Selesai acara para peserta dipersilakan bertanya ataupun berdiskusi dengan tema konservasi, namun tanpaknya hanya sedikit yang memahami apa itu konservasi, sehingga justeru lebih banyak yang bertanya daripada mengungkapkan fakta-fakta terkait.

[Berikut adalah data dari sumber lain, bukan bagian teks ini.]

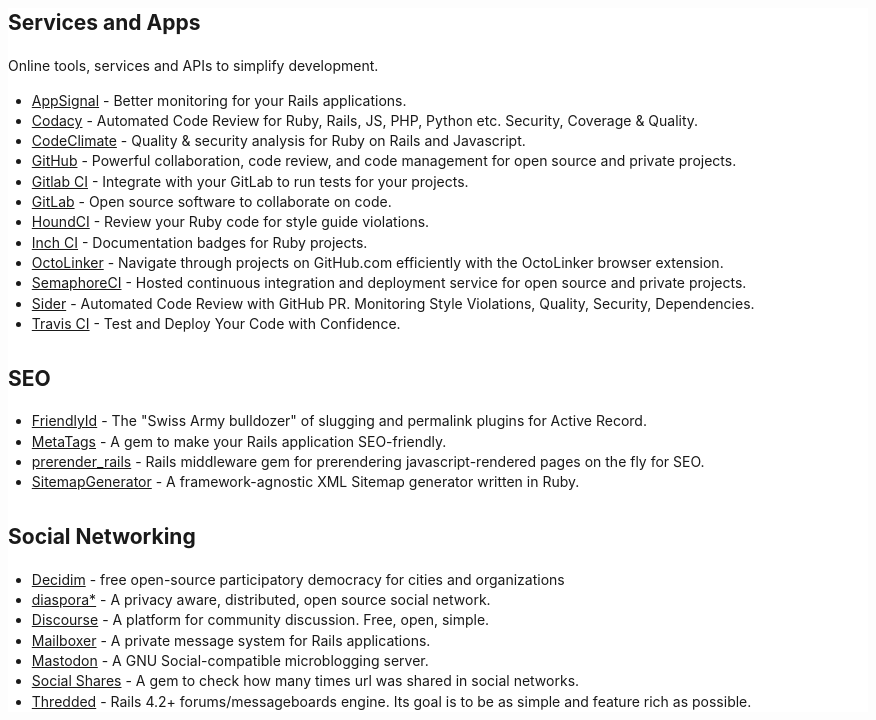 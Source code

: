 ## Services and Apps

Online tools, services and APIs to simplify development.

* [AppSignal](https://appsignal.com) - Better monitoring for your Rails applications.
* [Codacy](https://www.codacy.com) - Automated Code Review for Ruby, Rails, JS, PHP, Python etc. Security, Coverage & Quality.
* [CodeClimate](https://codeclimate.com) - Quality & security analysis for Ruby on Rails and Javascript.
* [GitHub](https://github.com) - Powerful collaboration, code review, and code management for open source and private projects.
* [Gitlab CI](https://about.gitlab.com/gitlab-ci/) - Integrate with your GitLab to run tests for your projects.
* [GitLab](https://about.gitlab.com) - Open source software to collaborate on code.
* [HoundCI](https://houndci.com) - Review your Ruby code for style guide violations.
* [Inch CI](https://inch-ci.org/) - Documentation badges for Ruby projects.
* [OctoLinker](https://github.com/OctoLinker/browser-extension) - Navigate through projects on GitHub.com efficiently with the OctoLinker browser extension.
* [SemaphoreCI](https://semaphoreci.com) - Hosted continuous integration and deployment service for open source and private projects.
* [Sider](https://sider.review/) - Automated Code Review with GitHub PR. Monitoring Style Violations, Quality, Security, Dependencies.
* [Travis CI](https://travis-ci.com) - Test and Deploy Your Code with Confidence.

## SEO

* [FriendlyId](https://github.com/norman/friendly_id) - The "Swiss Army bulldozer" of slugging and permalink plugins for Active Record.
* [MetaTags](https://github.com/kpumuk/meta-tags) - A gem to make your Rails application SEO-friendly.
* [prerender_rails](https://github.com/prerender/prerender_rails) - Rails middleware gem for prerendering javascript-rendered pages on the fly for SEO.
* [SitemapGenerator](https://github.com/kjvarga/sitemap_generator) - A framework-agnostic XML Sitemap generator written in Ruby.

## Social Networking

* [Decidim](https://github.com/decidim/decidim) - free open-source participatory democracy for cities and organizations
* [diaspora*](https://github.com/diaspora/diaspora) - A privacy aware, distributed, open source social network.
* [Discourse](https://github.com/discourse/discourse) - A platform for community discussion. Free, open, simple.
* [Mailboxer](https://github.com/mailboxer/mailboxer) - A private message system for Rails applications.
* [Mastodon](https://github.com/Gargron/mastodon) - A GNU Social-compatible microblogging server.
* [Social Shares](https://github.com/Timrael/social_shares) - A gem to check how many times url was shared in social networks.
* [Thredded](https://github.com/thredded/thredded) - Rails 4.2+ forums/messageboards engine. Its goal is to be as simple and feature rich as possible.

Saya sendiri hanya terdiam menahan dinginnya suasana malam di Papandayan sehingga tidak banyak komentar apalagi bertanya. Tak lama, mata saya pun turun voltasenya hingga 5 watt, sehingga harus segera dipadamkan alias tidur…..dan ….. memang saya tertidur di dalam tenda berukuran empat orang tapi hanya diisi oleh tiga orang….tidur nyenyak dalam kemulan sleeping bag yang ternyata tidak mempan menahan masuknya hawa dingin ke dalam tenda…………..yaaa…sudahlah…inilah survive in the jungle..so..enjoy it…
#Scene 5th
(05/07/2008)
Hari ini, Sabtu pagi yang dingin dan kering (maklum di musim kemarau, Papandayan memang kerap sangat gersang tetapi suhu dinginnya tetap tak bertambah – bisa turun sampai 3OC), saya terbangun pada pukul 04.45 wib, dan pertanda bahwa harus bersegera shalat Shubuh.
Usai melaksanakan shalat Shubuh, saya kembali ke tenda untuk merapikan sleeping bag dan mengambil perlengkapan mandi. Memang suhu saat itu agak ekstrim bila mandi saat itu juga, tetapi badan saya terasa kurang segar bila tidak tersentuh air, so mandi saja walaupun suhu air seperti suhu air dalam kulkas.
Waktu di hape saya pun telah menunjukkan jam 7 pagi teng, sudah saatnya bersiap-siap packing dan membersihkan daerah sekitar tenda yang apabila ada sampah mesti dibawa atau yang tidak berguna bisa dibakar di tempat yang disediakan panitia, itu adalah sedikit upaya pertama kita dalam upaya menyelamatkan alam lingkungan khususnya di Papandayan agar terbebas dari sampah yang sulit teruraikan atau yang bisa terurai tetapi dalam jangka waktu yang sangat lama.
Setelah semua peserta membenahi masing-masing tenda dan package nya, maka tiba waktu untuk briefing oleh panitia, menerangkan rute perjalanan berikutnya menuju tempat camping atau shelter yang biasa dinamakan Pondok Selada yang berada pada ketinggian 2.500 M DPL, beberapa meter sebelum mencapai Puncak Papandayan.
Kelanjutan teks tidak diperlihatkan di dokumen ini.